Enter Numbers (comma-separated)
Variance: 62.5
Mean: 15
Calculation:
1. Mean = 15
2. Squared differences: (5-15)²=100, (10-15)²=25, (15-15)²=0, (20-15)²=25, (25-15)²=100
3. Sum of squared differences = 250
4. Variance = 250 / 4 = 62.5
5. Standard Deviation = √62.5 = 7.91
What is Standard Deviation?
Standard deviation measures how spread out numbers are from their mean.
Sample Standard Deviation: s = √[Σ(x - x̄)² / (n - 1)]
Population Standard Deviation: σ = √[Σ(x - μ)² / n]
- Low standard deviation = data points close to mean
- High standard deviation = data points spread out
How to Calculate Standard Deviation
- Find the mean (average) of all values
- Find each deviation from the mean: (value - mean)
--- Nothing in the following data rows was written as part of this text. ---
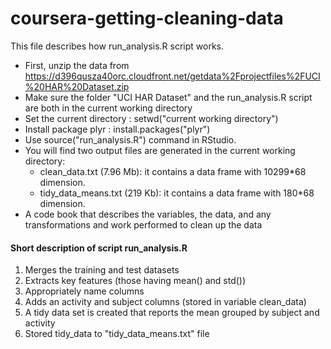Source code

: coursera-getting-cleaning-data
==============================
 
This file describes how run_analysis.R script works.
* First, unzip the data from https://d396qusza40orc.cloudfront.net/getdata%2Fprojectfiles%2FUCI%20HAR%20Dataset.zip
* Make sure the folder "UCI HAR Dataset" and the run_analysis.R script are both in the current working directory 
* Set the current directory : setwd("current working directory") 
* Install package plyr :  install.packages("plyr")
* Use source("run_analysis.R") command in RStudio. 
* You will find two output files are generated in the current working directory:
  - clean_data.txt (7.96 Mb): it contains a data frame  with 10299*68 dimension.
  - tidy_data_means.txt (219 Kb): it contains a data frame with 180*68 dimension.
* A code book that describes the variables, the data, and any transformations and work performed to clean up the data 



#### Short description of script run_analysis.R 

1. Merges the training and test datasets
2. Extracts key features (those having mean() and std())
3. Appropriately name columns
4. Adds an activity and subject columns (stored in variable clean_data)
5. A tidy data set is created that reports the mean grouped by subject and activity
6. Stored  tidy_data to "tidy_data_means.txt" file
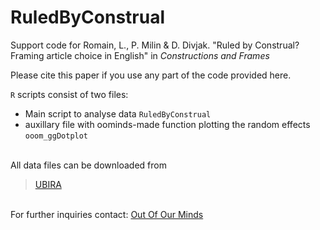 # RuledByConstrual

Support code for Romain, L., P. Milin & D. Divjak. "Ruled by Construal? Framing article choice in English" in *Constructions and Frames*

Please cite this paper if you use any part of the code provided here.

`R` scripts consist of two files:

+ Main script to analyse data						`RuledByConstrual`
+ auxillary file with oominds-made function plotting the random effects
  													`ooom_ggDotplot`
<br>
All data files can be downloaded from

> [UBIRA](http://edata.bham.ac.uk/878/)

<br>
For further inquiries contact: <a href="mailto:ooominds@ooominds.org">Out Of Our Minds</a>
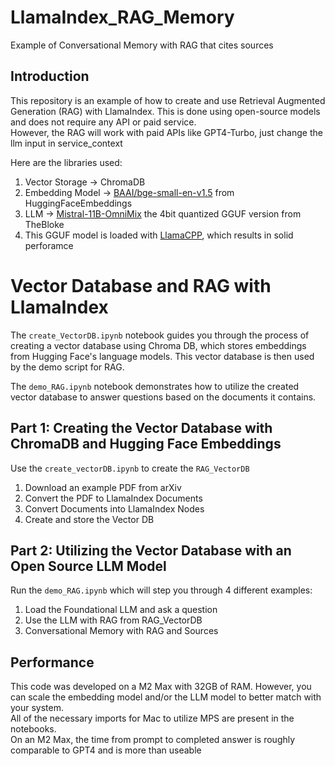 # LlamaIndex_RAG_Memory
Example of Conversational Memory with RAG that cites sources


## Introduction

This repository is an example of how to create and use Retrieval Augmented Generation (RAG) with LlamaIndex. 
This is done using open-source models and does not require any API or paid service.  
However, the RAG will work with paid APIs like GPT4-Turbo, just change the llm input in service_context

Here are the libraries used:

   1. Vector Storage -> ChromaDB
   2. Embedding Model -> [BAAI/bge-small-en-v1.5](https://huggingface.co/spaces/mteb/leaderboard) from HuggingFaceEmbeddings
   3. LLM -> [Mistral-11B-OmniMix](https://huggingface.co/TheBloke/Mistral-11B-OmniMix-GGUF) the 4bit quantized GGUF version from TheBloke
   4. This GGUF model is loaded with [LlamaCPP](https://github.com/abetlen/llama-cpp-python.git), which results in solid perforamce



# Vector Database and RAG with LlamaIndex

The `create_VectorDB.ipynb` notebook guides you through the process of creating a vector database using Chroma DB, which stores embeddings from Hugging Face's language models. This vector database is then used by the demo script for RAG.

The `demo_RAG.ipynb` notebook demonstrates how to utilize the created vector database to answer questions based on the documents it contains.


## Part 1: Creating the Vector Database with ChromaDB and Hugging Face Embeddings

Use the `create_vectorDB.ipynb` to create the `RAG_VectorDB`
   1. Download an example PDF from arXiv
   2. Convert the PDF to LlamaIndex Documents
   3. Convert Documents into LlamaIndex Nodes
   4. Create and store the Vector DB


## Part 2: Utilizing the Vector Database with an Open Source LLM Model

Run the `demo_RAG.ipynb` which will step you through 4 different examples:
   1. Load the Foundational LLM and ask a question
   2. Use the LLM with RAG from RAG_VectorDB
   3. Conversational Memory with RAG and Sources

## Performance

This code was developed on a M2 Max with 32GB of RAM. However, you can scale the embedding model and/or the LLM model to better match with your system.  
All of the necessary imports for Mac to utilize MPS are present in the notebooks.  
On an M2 Max, the time from prompt to completed answer is roughly comparable to GPT4 and is more than useable 

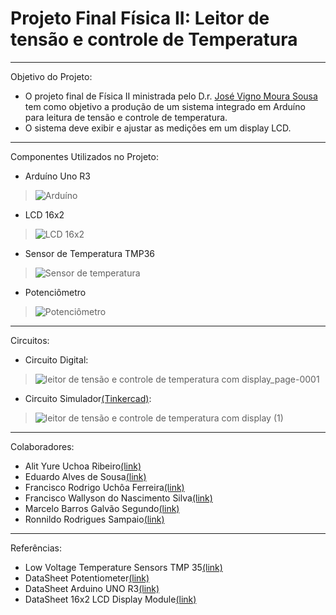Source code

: # Projeto Final Física II: Leitor de tensão e controle de Temperatura
---
Objetivo do Projeto:
- O projeto final de Física II ministrada pelo D.r. [José Vigno Moura Sousa](https://www.linkedin.com/in/jose-vigno-6104a866/?originalSubdomain=br) tem como objetivo a produção de um sistema integrado em Arduíno para leitura de tensão e controle de temperatura.
- O sistema deve exibir e ajustar as medições em um display LCD.
---
 Componentes Utilizados no Projeto:
 - Arduíno Uno R3
> <img src="https://images.tcdn.com.br/img/img_prod/900872/arduino_uno_r3_cabo_usb_2871_1_07f18cc89ab02c14be2c9fb5d9ae528c.jpg" alt="Arduíno">
- LCD 16x2
> <img src="https://www.usinainfo.com.br/1019423-thickbox_default/display-lcd-16x2-com-fundo-azul.jpg" alt="LCD 16x2">
- Sensor de Temperatura TMP36
> <img src="https://content.instructables.com/FJ9/4ZYJ/KBL9OHV0/FJ94ZYJKBL9OHV0.png?auto=webp&frame=1&width=320&md=bed1d1c394789c19f9f3eeef13554f27" alt="Sensor de temperatura">
- Potenciômetro
> <img src="https://www.makerzine.com.br/wp-content/uploads/2020/07/Potenci%C3%B4metro_MakerZine.png" alt="Potenciômetro">

---
Circuitos:
- Circuito Digital:
> ![leitor de tensão e controle de temperatura com display_page-0001](https://github.com/marcelobgs/Leitor_de_tensao-_e-_controle_de_temperatura/assets/55167409/1046e325-71d1-408e-bb08-93e191aef4c3)
- Circuito Simulador[(Tinkercad)](https://www.tinkercad.com/things/dbsuAuwFkCV-leitor-de-tensao-e-controle-de-temperatura-com-display/editel?sharecode=VzSOK72t6zxa_cpn7To6ZSebCiLYdr_mV_nlRsWwoMA):
> ![leitor de tensão e controle de temperatura com display (1)](https://github.com/marcelobgs/Leitor_de_tensao-_e-_controle_de_temperatura/assets/55167409/90762859-5894-4c5f-9bb0-43469dfa473a)
> 
---
Colaboradores:
- Alit Yure Uchoa Ribeiro[(link)]()
- Eduardo Alves de Sousa[(link)](https://github.com/Eduardo-Alves-de-Sousa)
- Francisco Rodrigo Uchôa Ferreira[(link)](https://github.com/RodrigoUchoa001)
- Francisco Wallyson do Nascimento Silva[(link)](https://github.com/wallyson134)
- Marcelo Barros Galvão Segundo[(link)](https://github.com/marcelobgs)
- Ronnildo Rodrigues Sampaio[(link)](https://github.com/Ronnildo)
---
Referências:
- Low Voltage Temperature Sensors TMP 35[(link)](https://blogmasterwalkershop.com.br/arquivos/datasheet/Datasheet%20TMP36GZ.pdf)
- DataSheet Potentiometer[(link)](https://cdn.awsli.com.br/945/945993/arquivos/kls4-wh148.pdf)
- DataSheet Arduino UNO R3[(link)](https://docs.arduino.cc/resources/datasheets/A000066-datasheet.pdf)
- DataSheet 16x2 LCD Display Module[(link)](https://circuitdigest.com/article/16x2-lcd-display-module-pinout-datasheet)
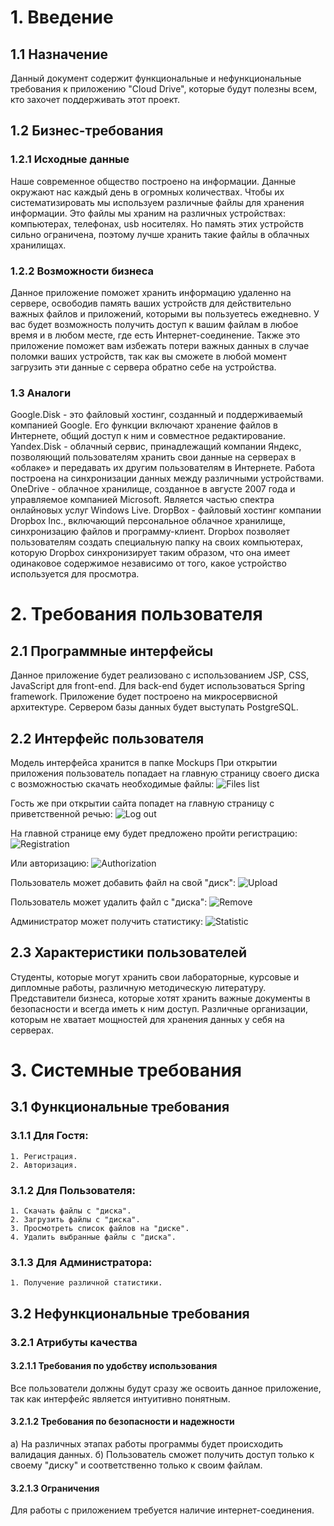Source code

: ﻿# 1. Введение
## 1.1 Назначение
Данный документ содержит функциональные и нефункциональные требования к приложению "Cloud Drive", которые будут полезны всем, кто захочет поддерживать этот проект.
## 1.2 Бизнес-требования
### 1.2.1 Исходные данные
Наше современное общество построено на информации. Данные окружают нас каждый день в огромных количествах. Чтобы их систематизировать мы 
используем различные файлы для хранения информации. Это файлы мы храним на различных устройствах: компьютерах, телефонах, usb носителях. 
Но память этих устройств сильно ограничена, поэтому лучше хранить такие файлы в облачных хранилищах.
### 1.2.2 Возможности бизнеса
Данное приложение поможет хранить информацию удаленно на сервере, освободив память ваших устройств для действительно важных файлов и 
приложений, которыми вы пользуетесь ежедневно. У вас будет возможность получить доступ к вашим файлам в любое время и в любом месте, где
есть Интернет-соединение. Также это приложение поможет вам избежать потери важных данных в случае поломки ваших устройств, так как вы 
сможете в любой момент загрузить эти данные с сервера обратно себе на устройства.
### 1.3 Аналоги
Google.Disk - это файловый хостинг, созданный и поддерживаемый компанией Google. Его функции включают хранение файлов в Интернете, общий доступ к ним и совместное редактирование.
Yandex.Disk - облачный сервис, принадлежащий компании Яндекс, позволяющий пользователям хранить свои данные на серверах в «облаке» и передавать их другим пользователям в Интернете. Работа построена на синхронизации данных между различными устройствами.
OneDrive - облачное хранилище, созданное в августе 2007 года и управляемое компанией Microsoft. Является частью спектра онлайновых услуг Windows Live.
DropBox - файловый хостинг компании Dropbox Inc., включающий персональное облачное хранилище, синхронизацию файлов и программу-клиент. Dropbox позволяет пользователям создать специальную папку на своих компьютерах, которую Dropbox синхронизирует таким образом, что она имеет одинаковое содержимое независимо от того, какое устройство используется для просмотра.

# 2. Требования пользователя
## 2.1 Программные интерфейсы
Данное приложение будет реализовано с использованием JSP, CSS, JavaScript для front-end. Для back-end будет использоваться Spring framework. Приложение будет построено на микросервисной архитектуре. Сервером базы данных будет выступать PostgreSQL.

## 2.2 Интерфейс пользователя
Модель интерфейса хранится в папке Mockups
При открытии приложения пользователь попадает на главную страницу своего диска с возможностью скачать необходимые файлы:
![Files list](https://github.com/KirillKomarov550503/OneDrive/blob/master/Mockups/MyDisk.png)

Гость же при открытии сайта попадет на главную страницу с приветственной речью:
![Log out](https://github.com/KirillKomarov550503/OneDrive/blob/master/Mockups/Welcome.png)

На главной странице ему будет предложено пройти регистрацию:
![Registration](https://github.com/KirillKomarov550503/OneDrive/blob/master/Mockups/Registration.png)

Или авторизацию:
![Authorization](https://github.com/KirillKomarov550503/OneDrive/blob/master/Mockups/Authorization.png)

Пользователь может добавить файл на свой "диск":
![Upload](https://github.com/KirillKomarov550503/OneDrive/blob/master/Mockups/Add.png)

Пользователь может удалить файл с "диска":
![Remove](https://github.com/KirillKomarov550503/OneDrive/blob/master/Mockups/Remove.png)

Администратор может получить статистику:
![Statistic](https://github.com/KirillKomarov550503/OneDrive/blob/master/Mockups/Statictics.png)

## 2.3 Характеристики пользователей
Студенты, которые могут хранить свои лабораторные, курсовые и дипломные работы, различную методическую литературу.
Представители бизнеса, которые хотят хранить важные документы в безопасности и всегда иметь к ним доступ.
Различные организации, которым не хватает мощностей для хранения данных у себя на серверах.

# 3. Системные требования
## 3.1 Функциональные требования
### 3.1.1 Для Гостя:
	1. Регистрация.
	2. Авторизация.
### 3.1.2 Для Пользователя:
	1. Скачать файлы с "диска".
	2. Загрузить файлы с "диска".
	3. Просмотреть список файлов на "диске".
	4. Удалить выбранные файлы с "диска".
### 3.1.3 Для Администратора:
	1. Получение различной статистики.
## 3.2 Нефункциональные требования
### 3.2.1 Атрибуты качества
#### 3.2.1.1 Требования по удобству использования
Все пользователи должны будут сразу же освоить данное приложение, так как интерфейс является интуитивно понятным.
#### 3.2.1.2 Требования по безопасности и надежности
а) На различных этапах работы программы будет происходить валидация данных.
б) Пользователь сможет получить доступ только к своему "диску" и соответственно только к своим файлам.
#### 3.2.1.3 Ограничения
Для работы с приложением требуется наличие интернет-соединения.
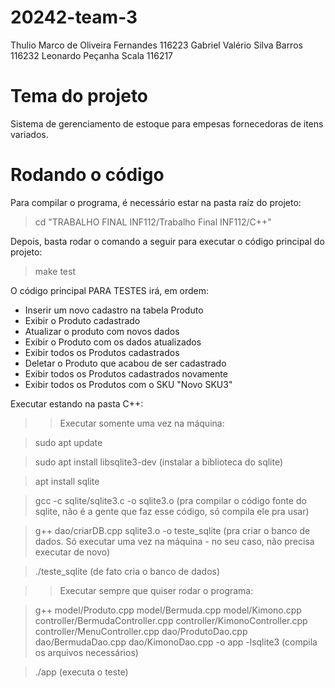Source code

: # 20242-team-3

Thulio Marco de Oliveira Fernandes  116223 
Gabriel Valério Silva Barros 116232
Leonardo Peçanha Scala 116217

# Tema do projeto

Sistema de gerenciamento de estoque para empesas fornecedoras de itens variados.


# Rodando o código

Para compilar o programa, é necessário estar na pasta raíz do projeto:

> cd "TRABALHO FINAL INF112/Trabalho Final INF112/C++"

Depois, basta rodar o comando a seguir para executar o código principal do projeto:

> make test

O código principal PARA TESTES irá, em ordem:
- Inserir um novo cadastro na tabela Produto
- Exibir o Produto cadastrado
- Atualizar o produto com novos dados
- Exibir o Produto com os dados atualizados
- Exibir todos os Produtos cadastrados
- Deletar o Produto que acabou de ser cadastrado
- Exibir todos os Produtos cadastrados novamente
- Exibir todos os Produtos com o SKU "Novo SKU3"

Executar estando na pasta C++:

>> Executar somente uma vez na máquina:

> sudo apt update

> sudo apt install libsqlite3-dev (instalar a biblioteca do sqlite)

> apt install sqlite

> gcc -c sqlite/sqlite3.c -o sqlite3.o (pra compilar o código fonte do sqlite, não é a gente que faz esse código, só compila ele pra usar)

> g++ dao/criarDB.cpp sqlite3.o -o teste_sqlite (pra criar o banco de dados. Só executar uma vez na máquina - no seu caso, não precisa executar de novo)

> ./teste_sqlite (de fato cria o banco de dados)

>> Executar sempre que quiser rodar o programa:

> g++ model/Produto.cpp model/Bermuda.cpp model/Kimono.cpp controller/BermudaController.cpp controller/KimonoController.cpp controller/MenuController.cpp dao/ProdutoDao.cpp dao/BermudaDao.cpp dao/KimonoDao.cpp -o app -lsqlite3 (compila os arquivos necessários)

> ./app (executa o teste)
- Square each deviation: (value - mean)²
- Sum all squared deviations
- Divide by n-1 (sample) or n (population)
- Take the square root to get standard deviation
Sample vs. Population
- Sample: Use when analyzing a subset of data (divide by n-1)
- Population: Use when you have all the data (divide by n)
Most of the time, you'll use sample standard deviation.
Why It Matters
Standard deviation tells you: - How consistent your data is - How much variation exists - Whether data points are clustered or spread out - The reliability of the mean
Common Questions
What is standard deviation?
Standard deviation measures how spread out numbers are from their mean. Low values mean data is close to the mean; high values mean data is spread out.
What is the difference between sample and population standard deviation?
Sample standard deviation divides by (n-1) and is used for sample data. Population standard deviation divides by n and is used when you have the entire population.